Shaun Tarbuck, chief executive of the International Cooperative and Mutual Insurance Federation (ICMIF) also criticised the demutualisation of Economical Mutual Insurance, adding that there was no business case for the move.
He said: “The demutualisation of The Economical is a long-running saga driven by greed of the few. This has been ongoing for over ten years now and was started by less than 1,000 owners of the Economical who saw an opportunity to sell the business and therefore receive over $1m each.

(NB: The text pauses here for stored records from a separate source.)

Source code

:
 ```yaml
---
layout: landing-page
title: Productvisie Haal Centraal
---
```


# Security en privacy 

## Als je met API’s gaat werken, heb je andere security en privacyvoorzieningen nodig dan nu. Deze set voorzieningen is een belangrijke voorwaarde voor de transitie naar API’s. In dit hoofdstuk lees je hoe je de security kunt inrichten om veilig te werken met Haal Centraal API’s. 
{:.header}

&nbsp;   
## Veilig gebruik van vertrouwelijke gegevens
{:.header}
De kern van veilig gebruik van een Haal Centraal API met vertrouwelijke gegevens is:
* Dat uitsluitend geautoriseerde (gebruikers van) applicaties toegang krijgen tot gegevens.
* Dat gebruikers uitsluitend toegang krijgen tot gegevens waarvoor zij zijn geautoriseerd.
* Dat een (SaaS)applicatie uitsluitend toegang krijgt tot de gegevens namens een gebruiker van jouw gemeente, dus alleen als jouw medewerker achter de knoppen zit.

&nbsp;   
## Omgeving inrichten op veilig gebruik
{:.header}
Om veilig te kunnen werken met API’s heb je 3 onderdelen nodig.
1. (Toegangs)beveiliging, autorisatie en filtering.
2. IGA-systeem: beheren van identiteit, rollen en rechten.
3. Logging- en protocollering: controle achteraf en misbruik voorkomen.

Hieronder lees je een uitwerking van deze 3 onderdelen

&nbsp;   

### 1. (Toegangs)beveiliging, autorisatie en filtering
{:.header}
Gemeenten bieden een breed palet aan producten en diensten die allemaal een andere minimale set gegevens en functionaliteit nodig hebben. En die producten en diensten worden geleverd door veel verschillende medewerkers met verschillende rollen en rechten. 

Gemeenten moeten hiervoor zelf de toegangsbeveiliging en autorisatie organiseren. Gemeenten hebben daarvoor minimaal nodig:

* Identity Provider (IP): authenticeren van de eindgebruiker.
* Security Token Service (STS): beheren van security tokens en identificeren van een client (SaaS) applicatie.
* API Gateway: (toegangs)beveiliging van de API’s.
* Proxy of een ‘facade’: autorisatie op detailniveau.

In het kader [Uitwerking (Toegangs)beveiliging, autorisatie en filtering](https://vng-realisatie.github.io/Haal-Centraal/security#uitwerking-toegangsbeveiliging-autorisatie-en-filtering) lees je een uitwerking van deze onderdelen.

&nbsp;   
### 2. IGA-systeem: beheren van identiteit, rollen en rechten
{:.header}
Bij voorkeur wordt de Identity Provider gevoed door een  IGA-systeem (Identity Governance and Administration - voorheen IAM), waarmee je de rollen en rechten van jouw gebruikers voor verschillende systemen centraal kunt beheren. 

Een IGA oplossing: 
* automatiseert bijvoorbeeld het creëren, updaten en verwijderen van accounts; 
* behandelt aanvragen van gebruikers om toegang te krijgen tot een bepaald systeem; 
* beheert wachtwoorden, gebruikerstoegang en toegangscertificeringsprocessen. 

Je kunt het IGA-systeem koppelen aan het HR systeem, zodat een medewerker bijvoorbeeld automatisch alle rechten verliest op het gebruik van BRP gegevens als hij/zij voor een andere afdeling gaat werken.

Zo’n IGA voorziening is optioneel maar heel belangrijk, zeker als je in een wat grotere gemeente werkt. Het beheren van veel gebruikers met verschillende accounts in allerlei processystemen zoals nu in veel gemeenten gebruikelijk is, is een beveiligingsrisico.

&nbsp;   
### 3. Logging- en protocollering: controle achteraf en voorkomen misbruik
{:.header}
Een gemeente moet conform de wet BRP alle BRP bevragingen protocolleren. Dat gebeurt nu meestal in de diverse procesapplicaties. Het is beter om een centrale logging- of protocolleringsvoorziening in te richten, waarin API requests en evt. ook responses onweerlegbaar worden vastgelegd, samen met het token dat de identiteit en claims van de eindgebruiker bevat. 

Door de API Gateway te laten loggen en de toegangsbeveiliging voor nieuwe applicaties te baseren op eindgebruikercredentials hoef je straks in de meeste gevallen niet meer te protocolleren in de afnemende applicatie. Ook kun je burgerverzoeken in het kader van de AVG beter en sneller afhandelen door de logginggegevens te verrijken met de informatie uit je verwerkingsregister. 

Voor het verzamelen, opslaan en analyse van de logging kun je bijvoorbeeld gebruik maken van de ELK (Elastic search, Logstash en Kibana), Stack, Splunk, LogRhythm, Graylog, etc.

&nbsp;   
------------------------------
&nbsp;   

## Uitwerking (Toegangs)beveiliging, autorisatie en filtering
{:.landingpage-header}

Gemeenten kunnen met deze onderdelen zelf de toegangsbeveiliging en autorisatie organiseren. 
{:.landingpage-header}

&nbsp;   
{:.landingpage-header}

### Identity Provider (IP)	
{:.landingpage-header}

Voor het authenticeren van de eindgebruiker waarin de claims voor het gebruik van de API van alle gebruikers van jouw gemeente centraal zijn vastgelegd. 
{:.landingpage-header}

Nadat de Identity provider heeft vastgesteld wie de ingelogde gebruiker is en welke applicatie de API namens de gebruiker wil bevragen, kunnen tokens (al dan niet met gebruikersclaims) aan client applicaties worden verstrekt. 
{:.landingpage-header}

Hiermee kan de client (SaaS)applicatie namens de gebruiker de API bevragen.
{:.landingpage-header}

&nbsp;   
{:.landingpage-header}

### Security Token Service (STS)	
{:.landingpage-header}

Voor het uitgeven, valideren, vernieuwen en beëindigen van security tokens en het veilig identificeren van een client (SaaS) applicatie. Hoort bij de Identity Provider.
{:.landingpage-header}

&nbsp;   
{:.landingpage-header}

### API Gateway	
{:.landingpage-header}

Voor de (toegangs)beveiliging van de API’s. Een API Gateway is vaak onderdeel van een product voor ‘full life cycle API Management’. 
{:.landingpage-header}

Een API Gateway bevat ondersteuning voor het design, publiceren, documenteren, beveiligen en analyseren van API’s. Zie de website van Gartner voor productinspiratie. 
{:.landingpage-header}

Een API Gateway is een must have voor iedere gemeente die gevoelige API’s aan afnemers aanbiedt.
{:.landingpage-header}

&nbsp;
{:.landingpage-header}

“The unique dual membership structure that The Economical has had since the 1920s meant that less than 1,000 member owners control the mutual and all the other member policyholders have had no ownership rights. There are three other mutuals with similar structures in Canada but they all are firmly committed to mutuality.”
Mr Bowey insists the idea of “neighbour helping neighbour” on which the mutual was created 145 years ago continues to shape the business. He said back in May: “Economical was created 150 years ago in a small town that is now Kitchener, Ontario, with the idea of neighbour helping neighbour. That value still holds true for our company and will live on in the way we serve our customers and through the significant impact of the charitable foundation that this process will bring to life.”
But Mr Tarbuck expects to see class action lawsuits post demutualisation and warns that the mutual’s values might be lost due to the decision to demutualise.
“There have been many challenges made to the validity of the demutualisation, which is why it has taken so long, and there are likely to be class action lawsuits post demutualisation,” he added. “There is no business reason to demutualise, as was the case with the majority of the demutualisations in the 1990s, it was then and is now driven by greed of the few.
“As with most demutualisations, the company may well be acquired within a year or two by a larger stock company and the history of The Economical and the communities it used to serve will be lost or members will probably move to another mutual or co-operative insurer.”
As to the future, Mr Tarbuck believes that new mutuals will emerge in the years to come.
“Given the mis-selling of so many mutuals in the 1990s, there is now a significant challenge by the regulators, media and customers should any mutual propose to demutualise nowadays, for example LV= in the UK.
“Thankfully, we are now seeing a trend for the creation of new mutuals with several being started in the last few years and also the re-mutualisation of stock company insurers as we have seen in Scandinavia recently.
“Demutualisation was a trend in the 1990s which was proven to be driven by greed. However, many more businesses these days are trying to be fairer, more socially aware and looking to be values-led organisations with a social purpose, The Economical demutualisation is a real outlier.”
Despite the recent demutualisations of MEC and the Economical Mutual Insurance, the co-operative sector remains strong in Canada, says CMC. Co-ops represent 3.4% of the country’s gross domestic product (GDP) and provide almost 200,000 jobs.